### TASK REQUIREMENTS
In the data below, find every line that has the string "Основы", and copy it.

****************************************

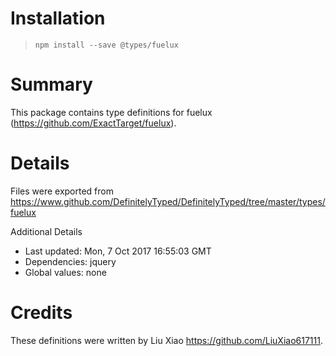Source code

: # Installation
> `npm install --save @types/fuelux`

# Summary
This package contains type definitions for fuelux (https://github.com/ExactTarget/fuelux).

# Details
Files were exported from https://www.github.com/DefinitelyTyped/DefinitelyTyped/tree/master/types/fuelux

Additional Details
 * Last updated: Mon, 7 Oct 2017 16:55:03 GMT
 * Dependencies: jquery
 * Global values: none

# Credits
These definitions were written by Liu Xiao <https://github.com/LiuXiao617111>.

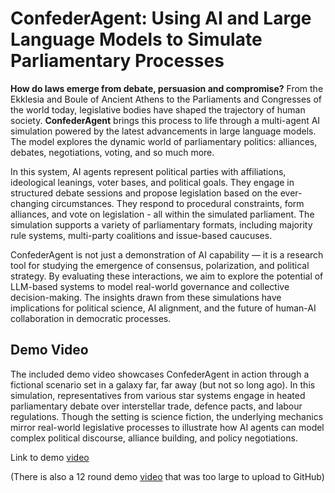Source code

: # ConfederAgent: Using AI and Large Language Models to Simulate Parliamentary Processes

**How do laws emerge from debate, persuasion and compromise?**
From the Ekklesia and Boule of Ancient Athens to the Parliaments and Congresses of the world today, legislative bodies have shaped the trajectory of human society. **ConfederAgent** brings this process to life through a multi-agent AI simulation powered by the latest advancements in large language models. The model explores the dynamic world of parliamentary politics: alliances, debates, negotiations, voting, and so much more. 

In this system, AI agents represent political parties with affiliations, ideological leanings, voter bases, and political goals. They engage in structured debate sessions and propose legislation based on the ever-changing circumstances. They respond to procedural constraints, form alliances, and vote on legislation - all within the simulated parliament. The simulation supports a variety of parliamentary formats, including majority rule systems, multi-party coalitions and issue-based caucuses.

ConfederAgent is not just a demonstration of AI capability — it is a research tool for studying the emergence of consensus, polarization, and political strategy. By evaluating these interactions, we aim to explore the potential of LLM-based systems to model real-world governance and collective decision-making. The insights drawn from these simulations have implications for political science, AI alignment, and the future of human-AI collaboration in democratic processes.


## Demo Video
The included demo video showcases ConfederAgent in action through a fictional scenario set in a galaxy far, far away (but not so long ago). In this simulation, representatives from various star systems engage in heated parliamentary debate over interstellar trade, defence pacts, and labour regulations. Though the setting is science fiction, the underlying mechanics mirror real-world legislative processes to illustrate how AI agents can model complex political discourse, alliance building, and policy negotiations.

Link to demo [video](https://drive.google.com/file/d/1ey4kSYK-0Zk9MP6ucu9BOa-KWxa1bJRU/view?usp=sharing)

(There is also a 12 round demo [video](https://drive.google.com/file/d/13S9EDhX-L0V3IYaZfXCNWhZfgY3elb_V/view?usp=sharing) that was too large to upload to GitHub)
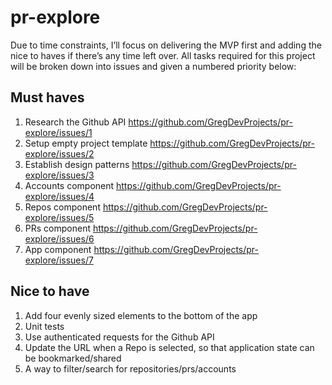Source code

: # pr-explore

Due to time constraints, I’ll focus on delivering the MVP first and adding the nice to haves if there’s any time left over. All tasks required for this project will be broken down into issues and given a numbered priority below:

## Must haves

1. Research the Github API https://github.com/GregDevProjects/pr-explore/issues/1
2. Setup empty project template https://github.com/GregDevProjects/pr-explore/issues/2
3. Establish design patterns https://github.com/GregDevProjects/pr-explore/issues/3
4. Accounts component https://github.com/GregDevProjects/pr-explore/issues/4
5. Repos component https://github.com/GregDevProjects/pr-explore/issues/5
6. PRs component https://github.com/GregDevProjects/pr-explore/issues/6
7. App component https://github.com/GregDevProjects/pr-explore/issues/7

## Nice to have

1. Add four evenly sized elements to the bottom of the app 
2. Unit tests
3. Use authenticated requests for the Github API 
4. Update the URL when a Repo is selected, so that application state can be bookmarked/shared 
5. A way to filter/search for repositories/prs/accounts 
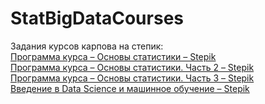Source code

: # StatBigDataCourses
Задания курсов карпова на степик: \
[Программа курса – Основы статистики – Stepik](https://stepik.org/course/76/syllabus) \
[Программа курса – Основы статистики. Часть 2 – Stepik](https://stepik.org/course/524/syllabus) \
[Программа курса – Основы статистики. Часть 3 – Stepik](https://stepik.org/course/2152/syllabus) \
[Введение в Data Science и машинное обучение – Stepik](https://stepik.org/course/4852/info)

****************************************

### ANSWER SPACE
[Программа курса – Основы статистики – Stepik](https://stepik.org/course/76/syllabus) \
[Программа курса – Основы статистики. Часть 2 – Stepik](https://stepik.org/course/524/syllabus) \
[Программа курса – Основы статистики. Часть 3 – Stepik](https://stepik.org/course/2152/syllabus) \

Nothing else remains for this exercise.